══ DATA TO USE ══

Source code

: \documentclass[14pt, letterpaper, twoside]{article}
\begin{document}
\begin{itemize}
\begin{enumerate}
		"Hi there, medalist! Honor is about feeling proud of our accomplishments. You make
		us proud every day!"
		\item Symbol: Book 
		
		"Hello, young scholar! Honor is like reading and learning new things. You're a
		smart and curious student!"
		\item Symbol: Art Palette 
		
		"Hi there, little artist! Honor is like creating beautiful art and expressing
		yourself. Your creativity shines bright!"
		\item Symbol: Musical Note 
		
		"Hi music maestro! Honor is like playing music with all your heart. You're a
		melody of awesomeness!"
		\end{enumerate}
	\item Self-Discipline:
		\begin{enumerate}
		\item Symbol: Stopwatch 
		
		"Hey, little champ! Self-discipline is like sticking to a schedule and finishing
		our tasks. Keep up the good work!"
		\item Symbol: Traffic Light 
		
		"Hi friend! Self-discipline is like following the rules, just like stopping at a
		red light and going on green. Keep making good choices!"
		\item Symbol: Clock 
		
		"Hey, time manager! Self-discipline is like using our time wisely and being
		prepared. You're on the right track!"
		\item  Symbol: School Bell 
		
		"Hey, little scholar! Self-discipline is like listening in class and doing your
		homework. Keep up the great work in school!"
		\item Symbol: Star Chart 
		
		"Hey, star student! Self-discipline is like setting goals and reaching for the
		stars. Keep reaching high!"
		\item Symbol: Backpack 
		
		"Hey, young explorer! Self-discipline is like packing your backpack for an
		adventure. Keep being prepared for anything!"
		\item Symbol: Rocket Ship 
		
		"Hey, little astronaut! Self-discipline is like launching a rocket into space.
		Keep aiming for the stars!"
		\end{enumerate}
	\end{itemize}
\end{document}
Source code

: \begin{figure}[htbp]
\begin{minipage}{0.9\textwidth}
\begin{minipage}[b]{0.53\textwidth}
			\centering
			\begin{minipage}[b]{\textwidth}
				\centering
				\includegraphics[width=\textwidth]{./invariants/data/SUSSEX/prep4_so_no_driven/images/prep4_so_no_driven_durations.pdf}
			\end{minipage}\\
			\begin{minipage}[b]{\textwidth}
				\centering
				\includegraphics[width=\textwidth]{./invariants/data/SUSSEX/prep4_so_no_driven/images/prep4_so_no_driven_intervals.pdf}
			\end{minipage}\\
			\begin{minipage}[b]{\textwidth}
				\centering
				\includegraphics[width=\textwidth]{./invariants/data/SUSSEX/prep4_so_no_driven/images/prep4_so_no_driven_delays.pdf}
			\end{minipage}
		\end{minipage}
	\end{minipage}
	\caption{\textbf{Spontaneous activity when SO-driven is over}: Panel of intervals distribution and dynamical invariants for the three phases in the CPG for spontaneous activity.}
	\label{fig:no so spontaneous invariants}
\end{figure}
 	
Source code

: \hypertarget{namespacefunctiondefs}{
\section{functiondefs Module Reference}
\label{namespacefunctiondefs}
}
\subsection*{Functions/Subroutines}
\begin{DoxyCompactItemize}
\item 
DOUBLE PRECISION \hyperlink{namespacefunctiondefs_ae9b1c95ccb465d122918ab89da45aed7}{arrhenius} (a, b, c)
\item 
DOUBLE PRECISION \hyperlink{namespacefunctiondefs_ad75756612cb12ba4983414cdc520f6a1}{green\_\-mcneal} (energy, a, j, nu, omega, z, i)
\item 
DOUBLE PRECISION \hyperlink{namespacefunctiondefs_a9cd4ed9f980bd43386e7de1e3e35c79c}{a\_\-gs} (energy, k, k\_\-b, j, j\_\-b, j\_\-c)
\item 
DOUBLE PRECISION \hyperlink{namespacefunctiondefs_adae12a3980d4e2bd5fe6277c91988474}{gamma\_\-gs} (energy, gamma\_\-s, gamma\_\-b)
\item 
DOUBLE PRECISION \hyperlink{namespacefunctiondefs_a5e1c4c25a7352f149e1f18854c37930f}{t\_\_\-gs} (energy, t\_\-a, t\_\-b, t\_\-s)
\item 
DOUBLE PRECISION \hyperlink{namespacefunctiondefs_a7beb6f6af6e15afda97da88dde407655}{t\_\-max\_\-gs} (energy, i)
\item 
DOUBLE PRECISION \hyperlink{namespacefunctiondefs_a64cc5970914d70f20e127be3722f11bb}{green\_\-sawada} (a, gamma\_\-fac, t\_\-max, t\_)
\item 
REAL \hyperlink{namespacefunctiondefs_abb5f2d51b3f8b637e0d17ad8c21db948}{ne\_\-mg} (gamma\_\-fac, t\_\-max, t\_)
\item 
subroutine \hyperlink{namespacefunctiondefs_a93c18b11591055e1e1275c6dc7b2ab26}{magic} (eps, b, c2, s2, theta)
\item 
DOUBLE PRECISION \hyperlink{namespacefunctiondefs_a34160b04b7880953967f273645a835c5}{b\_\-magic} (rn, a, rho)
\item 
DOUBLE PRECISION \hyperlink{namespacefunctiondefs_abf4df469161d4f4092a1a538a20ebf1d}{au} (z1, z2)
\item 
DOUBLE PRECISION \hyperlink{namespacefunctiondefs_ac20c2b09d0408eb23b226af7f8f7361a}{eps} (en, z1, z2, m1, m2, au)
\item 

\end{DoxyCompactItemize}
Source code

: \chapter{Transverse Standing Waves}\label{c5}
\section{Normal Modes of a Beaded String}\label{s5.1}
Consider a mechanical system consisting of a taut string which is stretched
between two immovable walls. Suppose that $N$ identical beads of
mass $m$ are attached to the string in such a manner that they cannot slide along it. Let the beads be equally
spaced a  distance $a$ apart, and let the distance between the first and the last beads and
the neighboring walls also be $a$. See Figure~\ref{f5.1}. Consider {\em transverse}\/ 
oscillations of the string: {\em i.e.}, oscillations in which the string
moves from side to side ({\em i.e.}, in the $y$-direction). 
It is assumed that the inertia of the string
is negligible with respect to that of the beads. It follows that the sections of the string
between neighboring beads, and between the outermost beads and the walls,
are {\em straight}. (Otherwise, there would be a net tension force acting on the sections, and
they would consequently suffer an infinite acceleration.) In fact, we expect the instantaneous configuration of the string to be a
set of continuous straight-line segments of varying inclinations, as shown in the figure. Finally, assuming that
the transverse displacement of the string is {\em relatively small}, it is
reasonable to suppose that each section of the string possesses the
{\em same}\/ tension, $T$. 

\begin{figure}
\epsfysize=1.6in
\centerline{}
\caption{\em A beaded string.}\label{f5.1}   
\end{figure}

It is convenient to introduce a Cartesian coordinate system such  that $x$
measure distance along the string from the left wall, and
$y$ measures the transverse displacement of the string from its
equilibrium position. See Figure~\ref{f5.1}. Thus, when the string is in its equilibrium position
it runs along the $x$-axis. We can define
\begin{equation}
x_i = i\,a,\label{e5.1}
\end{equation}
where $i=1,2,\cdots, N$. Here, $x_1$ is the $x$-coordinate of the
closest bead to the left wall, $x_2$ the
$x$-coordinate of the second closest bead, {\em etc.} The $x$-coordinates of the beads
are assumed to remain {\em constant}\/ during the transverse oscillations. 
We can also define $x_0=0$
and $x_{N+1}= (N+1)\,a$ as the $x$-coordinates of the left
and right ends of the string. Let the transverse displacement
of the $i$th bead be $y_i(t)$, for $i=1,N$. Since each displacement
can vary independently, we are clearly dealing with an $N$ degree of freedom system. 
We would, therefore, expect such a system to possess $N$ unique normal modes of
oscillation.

═══

_EXERCISE:_ Search the records above for the string "scholar". Report each line that has it.

_EXERCISE RESULT:_
		"Hello, young scholar! Honor is like reading and learning new things. You're a
		"Hey, little scholar! Self-discipline is like listening in class and doing your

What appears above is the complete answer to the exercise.